Pendant longtemps, les sanctions économiques ont été imposées par les pays occidentaux à l'encontre de petits pays, ou à des économies de taille moyenne, limitant ainsi les conséquences de ces sanctions sur l'économie mondiale. Avec le cas de la Russie, la situation est différente en raison de l'importance du PIB russe dans l'économie mondiale et de l'interconnexion des économies du fait de la mondialisation. Selon les données de la Banque mondiale, la Russie se hissait à la onzième place des plus importantes économies mondiales en 2021, avec un PIB estimé à 1,7 Md$ (Banque mondiale, 2022). Par conséquent, les sanctions imposées à l'encontre de la Russie peuvent avoir des conséquences indirectes sur les économies qui lui sont liées. Par exemple, les transferts de fonds des Kazakhs, Tadjiks et Ouzbeks travaillant en Russie soutiennent une grande partie de leur balance de paiement. Ainsi, la chute initiale de près de 30 % du rouble (DG Trésor, 2022) en février s'est-elle traduite par des tensions sur les taux de change des monnaies de ces pays.
Conclusion
À la suite de l'invasion en Ukraine par la Russie, les puissances occidentales ont fait face à un choix : l'entrée en guerre contre la Russie, l'application de sanctions ou l'attentisme. C'est la deuxième option qui a été choisie.

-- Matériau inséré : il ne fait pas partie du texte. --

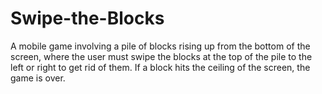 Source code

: # Swipe-the-Blocks
A mobile game involving a pile of blocks rising up from the bottom of the screen, where the user must swipe the blocks at the top of the pile to the left or right to get rid of them. If a block hits the ceiling of the screen, the game is over.
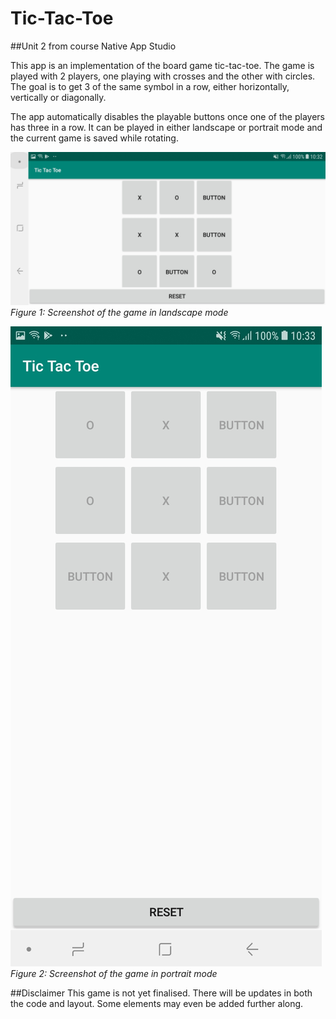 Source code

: # Tic-Tac-Toe
##Unit 2 from course Native App Studio

This app is an implementation of the board game tic-tac-toe.
The game is played with 2 players, one playing with crosses and the other with circles.
The goal is to get 3 of the same symbol in a row, either horizontally, vertically or diagonally.

The app automatically disables the playable buttons once one of the players has three in a row.
It can be played in either landscape or portrait mode and the current game is saved while rotating.

![Alt Text](https://github.com/corne12345/Tic-Tac-Toe/blob/master/doc/Screenshot_20181114-103253_Tic%20Tac%20Toe.jpg)
_Figure 1: Screenshot of the game in landscape mode_

![Alt Text](https://github.com/corne12345/Tic-Tac-Toe/blob/master/doc/Screenshot_20181114-103307_Tic%20Tac%20Toe.jpg)
_Figure 2: Screenshot of the game in portrait mode_

##Disclaimer
This game is not yet finalised. There will be updates in both the code and layout.
Some elements may even be added further along.
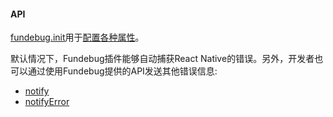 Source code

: #### API

[fundebug.init](./init.md)用于[配置各种属性](../customize/index.md)。

默认情况下，Fundebug插件能够自动捕获React Native的错误。另外，开发者也可以通过使用Fundebug提供的API发送其他错误信息:

- [notify](./notify.md)
- [notifyError](./notifyerror.md) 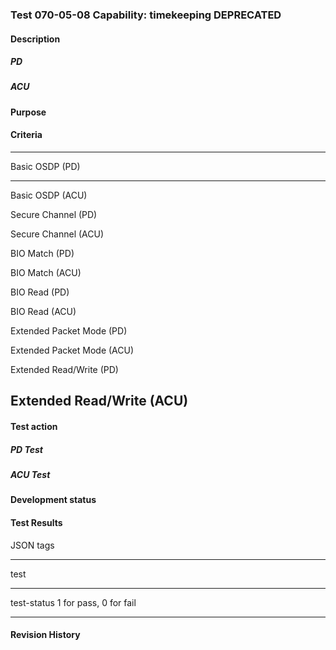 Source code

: ### Test 070-05-08 Capability: timekeeping DEPRECATED

#### Description

##### PD

##### ACU

#### Purpose

#### Criteria

  -----------------------------------------------------------------------
  Basic OSDP (PD)                     
  ----------------------------------- -----------------------------------
  Basic OSDP (ACU)                    

  Secure Channel (PD)                 

  Secure Channel (ACU)                

  BIO Match (PD)                      

  BIO Match (ACU)                     

  BIO Read (PD)                       

  BIO Read (ACU)                      

  Extended Packet Mode (PD)           

  Extended Packet Mode (ACU)          

  Extended Read/Write (PD)            

  Extended Read/Write (ACU)           
  -----------------------------------------------------------------------

#### Test action

##### PD Test

##### ACU Test

#### Development status

#### Test Results

JSON tags

  -----------------------------------------------------------------------
  test                                
  ----------------------------------- -----------------------------------
  test-status                         1 for pass, 0 for fail

  -----------------------------------------------------------------------

#### Revision History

L'outil de sanctions semble donc retrouver son objectif initial : répondre à des atteintes à la paix et à des agressions. Même si ces sanctions peuvent être performantes sur la durée car elles ne sont pas strictement économiques, l'exclusion de la Russie de l'ordre mondial n'a pour l'instant pas permis le retrait des troupes russes d'Ukraine.